Survivor
A Word That Is Not Mine, but Is Me
Survivor. One who survives. To exist in spite of adversity. Misfortune. Struggle. The troubles I have faced are not unlike those of others. However, they are underived and authentic enough to call my own. They are mine, but they are not me. They've helped shape me, not define me.
Names. Names were being thrown in my direction and they were not positive. I ignored the negative output because those words were coming from my friends. I would go home and replay the words in my head until the sounds of a broken record broke through my brain and shattered my heart. Taking the beat down of those words, after a lifetime of hearing them, I tossed them aside, got up, and left.

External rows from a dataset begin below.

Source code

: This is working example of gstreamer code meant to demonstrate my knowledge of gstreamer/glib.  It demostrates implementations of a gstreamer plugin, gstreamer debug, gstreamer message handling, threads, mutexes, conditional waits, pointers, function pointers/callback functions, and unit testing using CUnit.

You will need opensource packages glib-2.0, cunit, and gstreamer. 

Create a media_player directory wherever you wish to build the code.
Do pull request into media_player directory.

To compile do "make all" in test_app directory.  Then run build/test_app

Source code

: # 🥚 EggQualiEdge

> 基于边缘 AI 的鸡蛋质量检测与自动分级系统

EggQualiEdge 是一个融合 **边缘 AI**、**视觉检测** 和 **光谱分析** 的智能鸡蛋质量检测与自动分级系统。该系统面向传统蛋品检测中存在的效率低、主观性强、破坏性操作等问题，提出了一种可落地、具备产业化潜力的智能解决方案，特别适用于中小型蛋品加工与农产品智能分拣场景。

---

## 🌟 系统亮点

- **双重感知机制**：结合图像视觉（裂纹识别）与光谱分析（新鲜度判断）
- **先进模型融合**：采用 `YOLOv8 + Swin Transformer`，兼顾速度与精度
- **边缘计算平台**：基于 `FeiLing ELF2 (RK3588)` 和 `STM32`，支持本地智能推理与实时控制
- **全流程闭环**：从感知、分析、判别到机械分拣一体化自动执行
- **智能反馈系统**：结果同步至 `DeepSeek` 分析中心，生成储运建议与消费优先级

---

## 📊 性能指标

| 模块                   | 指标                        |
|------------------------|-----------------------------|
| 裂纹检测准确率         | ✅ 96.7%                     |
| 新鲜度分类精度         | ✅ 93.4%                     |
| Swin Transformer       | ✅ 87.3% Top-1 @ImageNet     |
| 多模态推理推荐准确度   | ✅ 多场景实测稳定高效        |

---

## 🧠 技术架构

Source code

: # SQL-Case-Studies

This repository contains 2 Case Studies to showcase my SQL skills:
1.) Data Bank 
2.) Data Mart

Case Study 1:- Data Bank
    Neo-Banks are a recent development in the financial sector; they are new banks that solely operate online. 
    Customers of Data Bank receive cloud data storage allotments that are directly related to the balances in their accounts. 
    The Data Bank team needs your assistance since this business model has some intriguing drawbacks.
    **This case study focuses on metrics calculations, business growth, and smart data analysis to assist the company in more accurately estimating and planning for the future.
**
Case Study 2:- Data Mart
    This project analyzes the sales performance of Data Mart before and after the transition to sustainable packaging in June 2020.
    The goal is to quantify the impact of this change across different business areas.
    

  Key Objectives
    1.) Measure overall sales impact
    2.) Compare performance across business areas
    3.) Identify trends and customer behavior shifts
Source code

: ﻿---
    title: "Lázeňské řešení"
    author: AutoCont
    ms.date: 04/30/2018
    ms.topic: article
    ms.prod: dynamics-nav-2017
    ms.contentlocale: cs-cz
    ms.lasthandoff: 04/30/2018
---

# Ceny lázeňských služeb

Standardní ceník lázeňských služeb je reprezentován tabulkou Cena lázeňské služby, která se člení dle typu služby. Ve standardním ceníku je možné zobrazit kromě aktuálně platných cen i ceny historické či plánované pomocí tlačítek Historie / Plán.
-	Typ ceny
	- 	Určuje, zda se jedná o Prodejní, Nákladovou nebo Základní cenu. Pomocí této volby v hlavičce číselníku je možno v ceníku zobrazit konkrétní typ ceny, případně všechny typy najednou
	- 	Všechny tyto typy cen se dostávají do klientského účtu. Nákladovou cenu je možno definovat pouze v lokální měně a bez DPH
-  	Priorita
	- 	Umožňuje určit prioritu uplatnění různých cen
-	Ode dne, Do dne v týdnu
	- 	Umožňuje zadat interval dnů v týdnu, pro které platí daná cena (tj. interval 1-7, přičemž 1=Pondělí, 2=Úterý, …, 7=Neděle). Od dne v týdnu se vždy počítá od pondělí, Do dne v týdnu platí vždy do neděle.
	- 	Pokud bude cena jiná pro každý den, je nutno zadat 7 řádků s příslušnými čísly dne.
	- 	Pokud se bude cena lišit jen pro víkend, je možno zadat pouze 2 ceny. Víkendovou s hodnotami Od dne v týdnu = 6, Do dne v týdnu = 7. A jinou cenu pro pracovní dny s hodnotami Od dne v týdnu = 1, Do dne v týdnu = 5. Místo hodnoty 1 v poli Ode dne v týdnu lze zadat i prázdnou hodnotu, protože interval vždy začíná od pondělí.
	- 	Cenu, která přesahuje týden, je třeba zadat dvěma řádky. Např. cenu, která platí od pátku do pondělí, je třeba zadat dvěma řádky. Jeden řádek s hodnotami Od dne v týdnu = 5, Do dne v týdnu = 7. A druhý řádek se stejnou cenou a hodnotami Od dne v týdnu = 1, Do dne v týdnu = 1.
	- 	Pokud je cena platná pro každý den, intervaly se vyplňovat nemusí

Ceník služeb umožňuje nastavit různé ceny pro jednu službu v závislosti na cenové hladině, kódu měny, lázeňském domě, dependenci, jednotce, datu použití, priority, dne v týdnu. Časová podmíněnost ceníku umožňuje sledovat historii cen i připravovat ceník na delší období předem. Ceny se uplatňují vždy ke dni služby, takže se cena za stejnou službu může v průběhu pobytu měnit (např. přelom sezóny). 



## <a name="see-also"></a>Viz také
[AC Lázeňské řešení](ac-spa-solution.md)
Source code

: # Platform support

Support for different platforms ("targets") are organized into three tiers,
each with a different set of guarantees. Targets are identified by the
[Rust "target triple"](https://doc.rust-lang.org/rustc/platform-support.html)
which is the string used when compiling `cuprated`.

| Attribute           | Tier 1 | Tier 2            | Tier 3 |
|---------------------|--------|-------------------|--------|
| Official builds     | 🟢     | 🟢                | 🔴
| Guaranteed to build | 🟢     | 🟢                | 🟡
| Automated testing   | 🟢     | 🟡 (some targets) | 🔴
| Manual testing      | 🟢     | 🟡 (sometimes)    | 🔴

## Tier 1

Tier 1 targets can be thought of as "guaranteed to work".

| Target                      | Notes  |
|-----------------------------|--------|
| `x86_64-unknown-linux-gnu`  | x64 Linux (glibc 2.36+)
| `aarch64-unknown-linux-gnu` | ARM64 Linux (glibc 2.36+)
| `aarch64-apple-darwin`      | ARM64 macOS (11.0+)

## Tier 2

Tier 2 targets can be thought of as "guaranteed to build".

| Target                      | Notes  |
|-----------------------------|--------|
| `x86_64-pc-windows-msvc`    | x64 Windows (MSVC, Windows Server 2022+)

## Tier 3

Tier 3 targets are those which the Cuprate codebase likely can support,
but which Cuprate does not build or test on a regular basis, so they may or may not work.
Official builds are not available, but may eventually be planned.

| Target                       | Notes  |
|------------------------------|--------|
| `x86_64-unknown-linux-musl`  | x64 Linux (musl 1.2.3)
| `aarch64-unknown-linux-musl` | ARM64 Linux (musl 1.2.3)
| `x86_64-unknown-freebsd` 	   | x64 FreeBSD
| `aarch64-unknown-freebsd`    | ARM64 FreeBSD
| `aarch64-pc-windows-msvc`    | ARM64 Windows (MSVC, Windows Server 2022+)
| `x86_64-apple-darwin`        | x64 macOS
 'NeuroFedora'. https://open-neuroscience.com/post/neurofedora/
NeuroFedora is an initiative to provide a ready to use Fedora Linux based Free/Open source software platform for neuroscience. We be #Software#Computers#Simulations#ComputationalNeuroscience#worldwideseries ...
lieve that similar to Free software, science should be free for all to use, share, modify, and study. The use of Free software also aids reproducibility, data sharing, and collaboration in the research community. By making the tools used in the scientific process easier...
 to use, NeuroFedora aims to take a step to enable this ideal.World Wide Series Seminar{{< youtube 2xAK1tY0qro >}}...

Unlike before, now my fears are irrational. Yet the word I define by, survivor, drives me to overcome those fears with a burst of courage. For those who swim below the waterline, waiting to jump out and catch me off guard; those I cannot see have the power to control my actions, and the thought of them prevents me from jumping in. But if someone says the word, I have to do whatever I was afraid to do, and I have to do it before the count of three. If I don't, the word survivor is not suitable for me anymore.
I am a survivor of not only others’ terrible actions, but also my own irrationality. I would like to continue viewing myself as a survivor, taking fears and challenges and not only attempting them, but conquering them. Survivor, a word that is not mine, but is me.